Gender and Media

26 November 2020

There are presented collection of publications for media outlets and journalism universities for gender mainstreaming.


 

Reporting on Violence against Women and Girls

JourJournalism serving the public interest is an essential lever in the fight against violence against women and girls (VAWG). While coverage has improved over the past few years in many parts of the world, current reporting on gender-based violence still far from accurately depicts the extent and depth of what may be described as a global but silent epidemic.

Far too often, violence against women and girls, if at all reported, is relegated to the sidelines or circumscribed as a “family affair”, as a “personal problem”, or framed in a sensationalist way that does not seize the gravity of, nor accurately depicts, the situation as a high-risk issue of public interest.

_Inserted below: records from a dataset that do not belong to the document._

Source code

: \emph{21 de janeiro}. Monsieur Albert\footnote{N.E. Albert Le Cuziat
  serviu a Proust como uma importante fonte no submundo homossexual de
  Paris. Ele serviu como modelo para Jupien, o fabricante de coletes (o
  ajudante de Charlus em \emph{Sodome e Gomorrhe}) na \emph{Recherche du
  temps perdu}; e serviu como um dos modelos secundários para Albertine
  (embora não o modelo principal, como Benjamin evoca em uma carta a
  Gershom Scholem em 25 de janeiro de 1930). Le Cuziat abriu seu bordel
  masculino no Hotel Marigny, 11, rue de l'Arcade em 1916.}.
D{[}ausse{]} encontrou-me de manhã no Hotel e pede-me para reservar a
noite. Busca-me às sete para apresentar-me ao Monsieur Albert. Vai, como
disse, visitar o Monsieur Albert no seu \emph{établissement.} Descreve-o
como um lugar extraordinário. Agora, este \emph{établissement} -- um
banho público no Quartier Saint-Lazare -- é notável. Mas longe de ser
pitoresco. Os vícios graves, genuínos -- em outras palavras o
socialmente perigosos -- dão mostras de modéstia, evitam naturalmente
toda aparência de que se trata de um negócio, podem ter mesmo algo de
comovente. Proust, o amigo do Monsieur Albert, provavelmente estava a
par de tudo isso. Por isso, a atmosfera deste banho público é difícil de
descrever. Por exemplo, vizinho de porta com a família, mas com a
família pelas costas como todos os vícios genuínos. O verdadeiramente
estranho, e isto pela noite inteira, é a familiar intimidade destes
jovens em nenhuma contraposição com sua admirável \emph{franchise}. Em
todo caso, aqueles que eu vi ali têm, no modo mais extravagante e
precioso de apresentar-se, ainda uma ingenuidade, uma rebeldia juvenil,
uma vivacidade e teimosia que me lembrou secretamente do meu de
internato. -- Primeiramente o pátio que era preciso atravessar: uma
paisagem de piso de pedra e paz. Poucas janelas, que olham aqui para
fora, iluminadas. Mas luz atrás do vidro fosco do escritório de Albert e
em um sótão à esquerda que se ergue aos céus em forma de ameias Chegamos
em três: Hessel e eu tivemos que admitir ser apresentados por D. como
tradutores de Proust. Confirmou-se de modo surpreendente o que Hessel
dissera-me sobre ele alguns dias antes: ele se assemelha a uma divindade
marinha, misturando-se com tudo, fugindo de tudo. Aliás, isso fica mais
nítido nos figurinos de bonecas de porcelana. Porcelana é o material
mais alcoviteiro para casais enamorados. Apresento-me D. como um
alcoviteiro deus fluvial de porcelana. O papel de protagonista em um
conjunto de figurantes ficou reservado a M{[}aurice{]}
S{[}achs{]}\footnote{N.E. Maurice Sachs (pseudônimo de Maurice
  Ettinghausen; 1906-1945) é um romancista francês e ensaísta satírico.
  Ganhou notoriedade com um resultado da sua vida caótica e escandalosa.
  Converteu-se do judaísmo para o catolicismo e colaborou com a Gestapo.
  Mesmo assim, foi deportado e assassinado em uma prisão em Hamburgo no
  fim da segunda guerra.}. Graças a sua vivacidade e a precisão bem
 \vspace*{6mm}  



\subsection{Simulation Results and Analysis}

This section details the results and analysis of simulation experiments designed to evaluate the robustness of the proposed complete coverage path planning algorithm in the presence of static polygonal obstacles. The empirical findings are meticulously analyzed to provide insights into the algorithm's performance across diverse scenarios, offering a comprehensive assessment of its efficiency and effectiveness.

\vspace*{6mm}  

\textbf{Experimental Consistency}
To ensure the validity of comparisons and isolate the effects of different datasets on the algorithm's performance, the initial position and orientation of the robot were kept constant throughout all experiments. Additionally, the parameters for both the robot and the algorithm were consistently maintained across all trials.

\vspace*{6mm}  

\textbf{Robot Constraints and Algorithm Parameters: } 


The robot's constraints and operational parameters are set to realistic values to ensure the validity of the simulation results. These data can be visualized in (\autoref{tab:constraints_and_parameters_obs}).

Unique in its kind, the handbook is an informative and practical resource for media professionals on how to report on gender-based violence. In addition to its accessible format, it is structured to facilitate its use in fully busy news desks with tight deadlines in sight. Divided into two main chapters, the handbook features specific information on 10 selected topics relative to VAWG, and offers general recommendations for ethical journalistic practice in reporting on gender-based violence.

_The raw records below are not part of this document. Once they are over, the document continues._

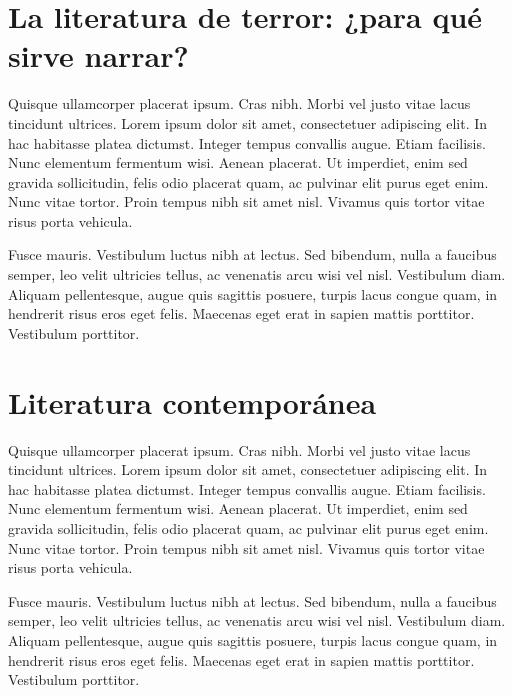 \section{La literatura de terror: ¿para qué sirve narrar?}

Quisque ullamcorper placerat ipsum. Cras nibh. Morbi vel justo vitae lacus tincidunt ultrices. Lorem ipsum dolor sit amet, consectetuer adipiscing elit. In hac habitasse platea dictumst. Integer tempus convallis augue. Etiam facilisis. Nunc elementum fermentum wisi. Aenean placerat. Ut imperdiet, enim sed gravida sollicitudin, felis odio placerat quam, ac pulvinar elit purus eget enim. Nunc vitae tortor. Proin tempus nibh sit amet nisl. Vivamus quis tortor vitae risus porta vehicula.

Fusce mauris. Vestibulum luctus nibh at lectus. Sed bibendum, nulla a faucibus semper, leo velit ultricies tellus, ac venenatis arcu wisi vel nisl. Vestibulum diam. Aliquam pellentesque, augue quis sagittis posuere, turpis lacus congue quam, in hendrerit risus eros eget felis. Maecenas eget erat in sapien mattis porttitor. Vestibulum porttitor.

\section{Literatura contemporánea}

Quisque ullamcorper placerat ipsum. Cras nibh. Morbi vel justo vitae lacus tincidunt ultrices. Lorem ipsum dolor sit amet, consectetuer adipiscing elit. In hac habitasse platea dictumst. Integer tempus convallis augue. Etiam facilisis. Nunc elementum fermentum wisi. Aenean placerat. Ut imperdiet, enim sed gravida sollicitudin, felis odio placerat quam, ac pulvinar elit purus eget enim. Nunc vitae tortor. Proin tempus nibh sit amet nisl. Vivamus quis tortor vitae risus porta vehicula.

Fusce mauris. Vestibulum luctus nibh at lectus. Sed bibendum, nulla a faucibus semper, leo velit ultricies tellus, ac venenatis arcu wisi vel nisl. Vestibulum diam. Aliquam pellentesque, augue quis sagittis posuere, turpis lacus congue quam, in hendrerit risus eros eget felis. Maecenas eget erat in sapien mattis porttitor. Vestibulum porttitor.

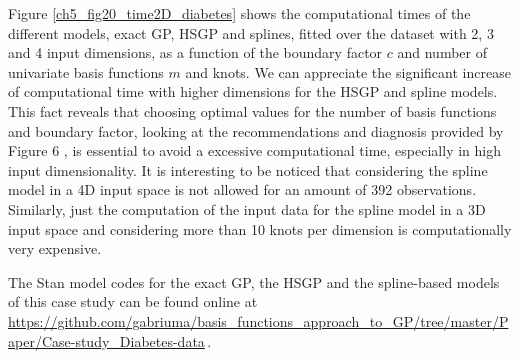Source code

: \documentclass[onecolumn,a4paper,11pt]{article}
\begin{document}
Figure \ref{ch5_fig20_time2D_diabetes} shows the computational times of the different models, exact GP, HSGP and splines, fitted over the dataset with 2, 3 and 4 input dimensions, as a function of the boundary factor $c$ and number of univariate basis functions $m$ and knots. We can appreciate the significant increase
of computational time with higher dimensions for the HSGP and spline models.
This fact reveals that choosing optimal values for the number of basis functions and
boundary factor, looking at the recommendations and diagnosis provided by Figure 6%
, is essential to avoid a excessive computational time, especially in high input
dimensionality. It is interesting to be noticed that considering the spline model in a 4D input space is not allowed for an amount of 392
observations. Similarly, just the computation of the input data for the spline model
in a 3D input space and considering more than 10 knots per dimension is computationally very expensive.

The Stan model codes for the exact GP, the HSGP and the spline-based models of this case study can be found online at {\small \url{https://github.com/gabriuma/basis_functions_approach_to_GP/tree/master/Paper/Case-study_Diabetes-data}}\,.
\end{document}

The first chapter provides basic knowledge and references on 10 thematic areas:

  • Cyberbullying and online harassment of women journalists
  • Early marriages or child marriages
  • Female genital mutilation/cutting
  • Forced marriages
  • Gender-specific foeticide and infanticide
  • Sexual harassment, sexual assault and rape
  • So-called ‘honour’ crimes
  • Trafficking in persons and smuggling of migrants
  • Violence against women in conflicts
  • Violence by an intimate partner or ex-partner and domestic murders
It gives media professionals some recommendations and examples of good practice. The handbook also intends to help journalists better tackle the dilemmas they face when reporting on those gender-specific matters.

Each thematic sub-chapter includes the sections Definition, Facts and figures, Explanations and background, as well as Advice and good practices on how to cover the topic. It also contains a Glossary with main notions, and a list for useful Resources with regard to the subject matter. Adopting a global scope, the handbook demonstrates how each of these types of violence occurs as much in developing as in developed countries, and therefore concerns us all.

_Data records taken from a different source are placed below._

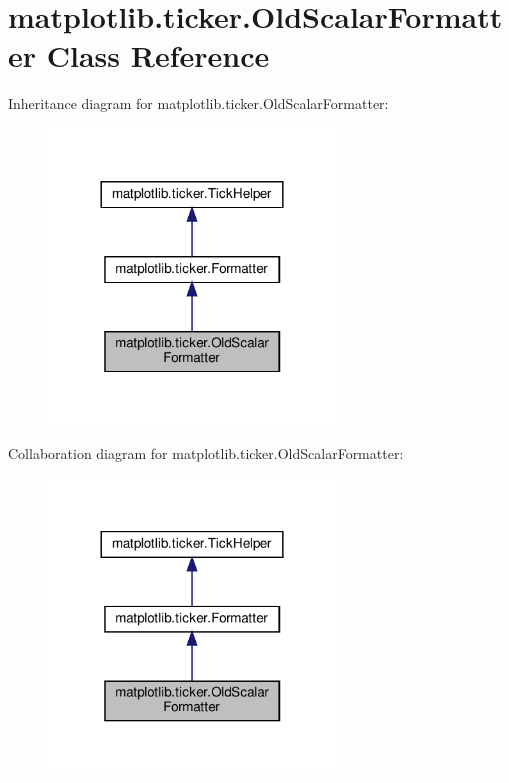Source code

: \hypertarget{classmatplotlib_1_1ticker_1_1OldScalarFormatter}{}\section{matplotlib.\+ticker.\+Old\+Scalar\+Formatter Class Reference}
\label{classmatplotlib_1_1ticker_1_1OldScalarFormatter}


Inheritance diagram for matplotlib.\+ticker.\+Old\+Scalar\+Formatter\+:
\nopagebreak
\begin{figure}[H]
\begin{center}
\leavevmode
\includegraphics[width=216pt]{classmatplotlib_1_1ticker_1_1OldScalarFormatter__inherit__graph}
\end{center}
\end{figure}


Collaboration diagram for matplotlib.\+ticker.\+Old\+Scalar\+Formatter\+:
\nopagebreak
\begin{figure}[H]
\begin{center}
\leavevmode
\includegraphics[width=216pt]{classmatplotlib_1_1ticker_1_1OldScalarFormatter__coll__graph}
\end{center}
\end{figure}
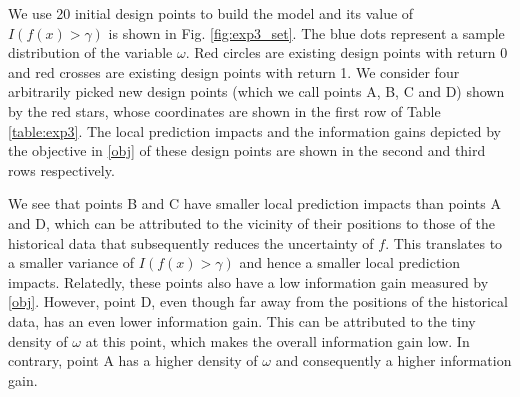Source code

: \documentclass{wscpaperproc}
\theoremstyle{wsc}
\begin{document}
We use 20 initial design points to build the model and its value of $I(f(x)>\gamma)$ is shown in Fig. \ref{fig:exp3_set}. The blue dots represent a sample distribution of the variable $\omega$. Red circles are existing design points with return 0 and red crosses are existing design points with return 1. We consider four arbitrarily picked new design points (which we call points A, B, C and D) shown by the red stars, whose coordinates are shown in the first row of Table \ref{table:exp3}. The local prediction impacts and the information gains depicted by the objective in \eqref{obj} of these design points are shown in the second and third rows respectively.

We see that points B and C have smaller local prediction impacts than points A and D, which can be attributed to the vicinity of their positions to those of the historical data that subsequently reduces the uncertainty of $f$. This translates to a smaller variance of $I(f(x)>\gamma)$ and hence a smaller local prediction impacts. Relatedly, these points also have a low information gain measured by \eqref{obj}. However, point D, even though far away from the positions of the historical data, has an even lower information gain. This can be attributed to the tiny density of $\omega$ at this point, which makes the overall information gain low. In contrary, point A has a higher density of $\omega$ and consequently a higher information gain.


\end{document}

The second chapter provides general recommendations on how to address, frame and cover stories on violence against women and girls. It provides practical advice on key steps in the reporting and editing process, such as assuring the sense of dignity, safety and trust with interviewees, informed consent, responsive listening, choice of location, cultural sensitivity, choice of interpreter, interviewing children, choice of images and so forth.

A final section contains a list of International Declarations, Resolutions and Conventions.

Download the full version of the publication

 


 

Model curricula for journalism education: a compendium of new syllabi

This publication builds on the original UNESCO Model Curricula developed in 2007 and adapted, since then, in over 60 countries. The ten new specialized syllabi on journalism education fill the gap for specialized literacies required by journalism educators to respond to new challenges. Such specialized journalistic literacies include those relating to media sustainability, data mining, intercultural dialogue, global communication, humanitarian crisis, human trafficking, community participation, science and bioethics, as well as gender inequality.

Whereas the original Model Curricula focused on developing countries and emerging democracies, these new syllabi are relevant to all democratic societies in which journalism education is an important part of national efforts at promoting free, independent and pluralistic media development. An added value of these new syllabi consists in the use of globally inclusive sources of references, increased focus on online resources and gender-sensitivity.

This compendium of new syllabi represents UNESCO’s strategic response to the question: How can journalism education continue to renew itself? These questions are framed in an increasingly complex social, political and economic context. In the aftermath of the 2008 global economic and financial crisis, journalism faced its most trying moment, especially in the developed world. And so did journalism education, posing challenges for the future.

The development of the UNESCO Model Curricula is an attempt by UNESCO to set standards based on good practice internationally. The effort derives from a conviction that professional journalistic standards are essential to a media system that can foster democracy, dialogue and development. By improving the quality of journalism education, UNESCO believes that both journalism educators and students stand a better chance of influencing journalistic production at the news-institutional level. In turn, newsrooms that are staffed by well-trained and critically minded journalists are likely to positively influence the processes of democracy and development in their societies, especially in the developing world. A quality journalism education is a guarantor not only of democracy and development, but also of press freedom itself.

 


 

THE BIG CONVERSATION: Handbook to Address Violence against Women in and through the Media

UN Women and UNESCO are pleased to have collaborated on the production of this handbook, which is one in a series of handbooks being developed to advance implementation of A Framework to Underpin Action to Prevent Violence against Women (UN Women, UNDP, UNESCO, UNFPA, OHCHR and WHO, 2015). This handbook provides guidance, tools and promising practices from countries across the globe for those working with and within media. It is our intention that this handbook provides entry points for accelerating progress towards gender equality in the systems and structures of organizations. We hope that it leverages what we know works in order to promote the values of diversity, equality and non-violence in the content that media produces.